Katarina Johnson-Thompson will be eyeing success at the British Athletics Grand Prix in the bid to be fully-prepared for the Olympics in Tokyo later this month.
The British heptathlon world champion said she is fully fit after recovering from a ruptured Achilles tendon which she suffered at the end of last year and has her sights firmly set on Japan.
After her 2019 world title win in Doha, where she beat Rio 2016 Olympic champion Nafi Thiam of Belgium, Johnson-Thompson surfaced as one of Britain’s top gold medal prospects for this summer’s Games, which commence on July 23. The 28-year-old steps up her preparation by competing in the long jump at the Diamond League meeting in Gateshead on Tuesday.
She said, “It’s been a long, tough road but I’m glad that I’m at the other end of it. I ruptured my Achilles in late December.
“The lowest part was definitely the impact when it happened and trying to readjust realities and certain preparations for something that I’ve been preparing for five years.
“At one point, it could have gone one of two ways but I’m glad it went in the best direction for me where I’m able to compete at my third Olympics.
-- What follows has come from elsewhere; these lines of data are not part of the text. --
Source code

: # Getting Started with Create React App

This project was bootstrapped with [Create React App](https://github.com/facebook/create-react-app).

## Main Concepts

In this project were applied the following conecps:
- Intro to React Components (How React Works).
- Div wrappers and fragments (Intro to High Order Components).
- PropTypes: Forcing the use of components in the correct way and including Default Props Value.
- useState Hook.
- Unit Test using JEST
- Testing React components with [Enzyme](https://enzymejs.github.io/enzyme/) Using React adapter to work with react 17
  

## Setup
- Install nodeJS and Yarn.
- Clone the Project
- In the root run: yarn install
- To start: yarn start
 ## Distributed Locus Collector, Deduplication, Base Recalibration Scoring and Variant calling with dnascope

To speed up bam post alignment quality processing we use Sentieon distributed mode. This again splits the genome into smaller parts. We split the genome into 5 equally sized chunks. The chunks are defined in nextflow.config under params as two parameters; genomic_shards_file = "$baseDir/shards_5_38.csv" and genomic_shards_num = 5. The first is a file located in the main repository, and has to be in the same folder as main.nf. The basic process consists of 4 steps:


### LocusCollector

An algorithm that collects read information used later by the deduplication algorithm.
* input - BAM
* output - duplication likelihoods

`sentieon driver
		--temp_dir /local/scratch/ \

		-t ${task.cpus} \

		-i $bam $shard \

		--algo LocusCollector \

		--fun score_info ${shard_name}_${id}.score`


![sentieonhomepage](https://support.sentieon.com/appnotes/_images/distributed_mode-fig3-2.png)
I’m fully fit and ready to go.”
Following her success in Doha two years ago, Johnson-Thompson was always going to have her eye on a gold medal at Tokyo. It was a great shame that her injury came at a time of peak preparation building up to the Olympics but she is confident she can still compete for a medal as it has forced her to work even harder to get into the position she is currently in.
“That’s my aim [win a medal],” the Liverpudlian added. “I wouldn’t have worked so hard as I have for the last seven months to get to the position I’m in.”
Johnson-Thompson made It clear that she needs competitive practice to get an idea of where her performance levels are.
“I’m obviously missing competition practice but that’s why I’m here,” she explained. “I am 100 per cent in my body. In the coming weeks, I’ll see where I’m at performance-wise in the coming competition I’m going to compete in.”
The British Athletics Grand Prix will provide the 28-year-old with the perfect competitive experience she needs ahead of the Olympics and there is a strong hope that she can reach and even surpass the levels she set in 2019.